Largest database ever created is sinister

In the past week or so, it’s been reported that the government has been spying on U.S. citizens.

In what has been called the largest database ever compiled, telephone records have been meticulously and quite probably illegally collected by our government. With the volume of records collected, it is very likely that you or someone you know has had their telephone records scrutinized.

What do you suppose they’re looking for? It seems an unlikely way to effectively track down terrorists. Can one actually detect terrorist activity by how many times someone calls their grandmother?

Actually, it seems more like a really great way to waste needed manpower in yet another expensive project that will likely yield few good tangible results.
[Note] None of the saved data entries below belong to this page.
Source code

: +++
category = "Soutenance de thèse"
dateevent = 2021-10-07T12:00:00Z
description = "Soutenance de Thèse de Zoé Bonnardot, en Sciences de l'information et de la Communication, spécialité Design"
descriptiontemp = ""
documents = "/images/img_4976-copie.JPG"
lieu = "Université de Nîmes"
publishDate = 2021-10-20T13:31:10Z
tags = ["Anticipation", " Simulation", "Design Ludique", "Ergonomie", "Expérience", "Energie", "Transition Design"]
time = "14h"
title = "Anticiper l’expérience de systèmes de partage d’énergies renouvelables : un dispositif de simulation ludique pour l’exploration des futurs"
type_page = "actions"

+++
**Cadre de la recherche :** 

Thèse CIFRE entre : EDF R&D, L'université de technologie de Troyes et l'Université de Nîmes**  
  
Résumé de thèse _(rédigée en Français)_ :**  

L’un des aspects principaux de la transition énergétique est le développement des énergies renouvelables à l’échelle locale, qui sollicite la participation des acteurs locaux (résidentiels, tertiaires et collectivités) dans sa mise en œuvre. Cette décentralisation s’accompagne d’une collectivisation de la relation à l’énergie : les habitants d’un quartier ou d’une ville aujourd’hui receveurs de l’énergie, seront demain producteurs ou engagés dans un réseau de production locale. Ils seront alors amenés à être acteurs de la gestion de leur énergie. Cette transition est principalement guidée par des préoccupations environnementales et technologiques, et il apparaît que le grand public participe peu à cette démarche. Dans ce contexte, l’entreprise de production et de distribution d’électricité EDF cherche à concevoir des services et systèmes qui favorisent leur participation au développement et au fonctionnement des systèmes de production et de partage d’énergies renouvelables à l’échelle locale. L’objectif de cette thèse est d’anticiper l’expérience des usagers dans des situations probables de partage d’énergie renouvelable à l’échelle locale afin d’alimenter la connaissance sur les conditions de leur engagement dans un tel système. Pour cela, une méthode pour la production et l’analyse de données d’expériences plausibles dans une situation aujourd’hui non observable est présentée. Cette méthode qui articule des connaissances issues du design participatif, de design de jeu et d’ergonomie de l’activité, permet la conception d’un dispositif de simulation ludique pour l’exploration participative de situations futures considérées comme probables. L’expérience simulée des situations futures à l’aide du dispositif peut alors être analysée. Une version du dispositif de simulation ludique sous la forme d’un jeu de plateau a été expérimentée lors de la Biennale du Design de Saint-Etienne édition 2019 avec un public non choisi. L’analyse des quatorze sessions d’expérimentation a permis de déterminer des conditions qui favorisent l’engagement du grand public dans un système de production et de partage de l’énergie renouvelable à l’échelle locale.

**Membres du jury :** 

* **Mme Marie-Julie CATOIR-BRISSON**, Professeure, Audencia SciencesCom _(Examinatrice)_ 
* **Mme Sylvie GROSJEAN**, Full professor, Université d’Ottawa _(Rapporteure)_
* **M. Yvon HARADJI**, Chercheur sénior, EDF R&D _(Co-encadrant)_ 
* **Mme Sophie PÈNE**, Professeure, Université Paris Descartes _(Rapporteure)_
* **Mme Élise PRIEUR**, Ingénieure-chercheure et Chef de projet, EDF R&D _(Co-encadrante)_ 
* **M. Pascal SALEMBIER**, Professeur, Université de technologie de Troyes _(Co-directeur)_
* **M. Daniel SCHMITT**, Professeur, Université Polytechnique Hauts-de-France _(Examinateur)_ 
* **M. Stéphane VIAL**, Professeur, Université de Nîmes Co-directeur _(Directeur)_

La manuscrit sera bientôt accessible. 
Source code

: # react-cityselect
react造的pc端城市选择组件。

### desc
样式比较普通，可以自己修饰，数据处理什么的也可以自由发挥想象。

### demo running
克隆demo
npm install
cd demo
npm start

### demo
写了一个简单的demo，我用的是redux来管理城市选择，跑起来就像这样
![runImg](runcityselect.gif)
It’s also an example of how much the current administration values citizens’ Constitutional rights, which is to say, not at all.

It’s easy enough to make the connection of terrorists calling overseas, particularly if they’re calling to parts of the world known for being unfriendly. We probably already watch those, and the laws aren’t the same when it comes to listening in on non-citizens’ international conversations.
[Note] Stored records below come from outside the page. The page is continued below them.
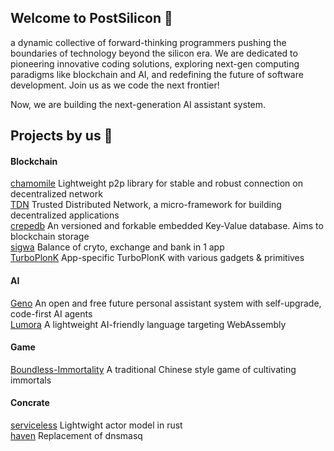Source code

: ## Welcome to PostSilicon 👋

a dynamic collective of forward-thinking programmers pushing the boundaries of technology beyond the silicon era. We are dedicated to pioneering innovative coding solutions, exploring next-gen computing paradigms like blockchain and AI, and redefining the future of software development. Join us as we code the next frontier!

Now, we are building the next-generation AI assistant system.

## Projects by us 🚀
#### Blockchain
[chamomile](https://github.com/postsilicondev/chamomile) Lightweight p2p library for stable and robust connection on decentralized network  
[TDN](https://github.com/postsilicondev/TDN) Trusted Distributed Network, a micro-framework for building decentralized applications  
[crepedb](https://github.com/PostSiliconDev/crepedb) An versioned and forkable embedded Key-Value database. Aims to blockchain storage  
[sigwa](https://github.com/PostSiliconDev/sigwa) Balance of cryto, exchange and bank in 1 app  
[TurboPlonK](https://github.com/PostSiliconDev/TurboPlonK) App-specific TurboPlonK with various gadgets & primitives  

#### AI
[Geno](https://github.com/postsilicondev/Geno) An open and free future personal assistant system with self-upgrade, code-first AI agents  
[Lumora](https://github.com/postsilicondev/Lumora) A lightweight AI-friendly language targeting WebAssembly  

#### Game
[Boundless-Immortality](https://github.com/postsilicondev/Boundless-Immortality) A traditional Chinese style game of cultivating immortals  

#### Concrate
[serviceless](https://github.com/PostSiliconDev/serviceless) Lightwight actor model in rust  
[haven](https://github.com/PostSiliconDev/haven) Replacement of dnsmasq  

<!--

**Here are some ideas to get you started:**

🙋‍♀️ A short introduction - what is your organization all about?
🌈 Contribution guidelines - how can the community get involved?
👩‍💻 Useful resources - where can the community find your docs? Is there anything else the community should know?
🍿 Fun facts - what does your team eat for breakfast?
🧙 Remember, you can do mighty things with the power of [Markdown](https://docs.github.com/github/writing-on-github/getting-started-with-writing-and-formatting-on-github/basic-writing-and-formatting-syntax)
-->
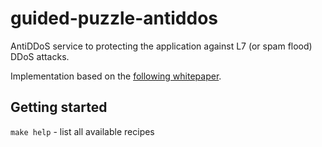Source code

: # guided-puzzle-antiddos

AntiDDoS service to protecting the application against L7 (or spam flood) DDoS attacks.

Implementation based on the [following whitepaper](https://drive.google.com/file/d/18R8t914NGlRGnKOtihUo5LNAon3j-O0p/view?usp=sharing).

## Getting started
`make help` - list all available recipes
George Bush assures us that no one’s actually listening to every conversation, and that numbers are just being collected for cross-referencing; no names are actually being used.

He’s also trying to sell the American public a bridge in Brooklyn, I hear.

Being in the news business, I can tell you if you give me a person’s phone number, I can generally have their name and address via the Internet in less than 30 seconds. More like five, with a high-speed connection.

That is, unless the number is connected to a cell phone, particularly a prepaid one, whose numbers generally have no names attached to them, unless the owner pays by credit card. Even then, the account may not have a name attached to it in company records.

I would imagine the terrorists know this and that they choose to communicate primarily by cell phones with prepaid plans paid in cash.

So how do you determine someone is a potential terrorist by cross-referencing just the phone numbers used to make domestic calls on land lines?

You don’t.

If someone named Hassan calls someone named Mohammed, and both live in say, California, isn’t it kind of impossible to determine correctly whether or not they are terrorists just by the frequency of times they call one another? To make a correct determination, wouldn’t you have to violate their civil rights further, and find out what they talk about? Or dig into their personal lives a bit, only to find out they’re college buddies, cousins, or even gay lovers? Is this anyone’s business, even the government’s?

Civil liberties aside, isn’t it going to take a lot of time and money to determine something so useless? Perhaps there’s some secret correlation I don’t know about between the number of times one calls one’s grandmother and blowing the wicked West to kingdom come, but I have a tendency to doubt it.

More likely, I think, is something more sinister. Listening in on people’s phone conversations, or even knowing the numbers they dial often is a great way for the government to know all about and keep a record of a person’s associations.

Under this new surveillance, the government will be able to tell who might be thinking of joining a protest organization. Have you called Amnesty International lately? The ACLU? Thinking of volunteering as an activist of some sort for the next election? Your phone records could just tip the government off to it.

We already have plenty of laws providing law enforcement officials with legal, constitutional tools for surveillance, should a situation warrant it. Millions of everyday American citizens do not fall into the category of a situation that warrants it.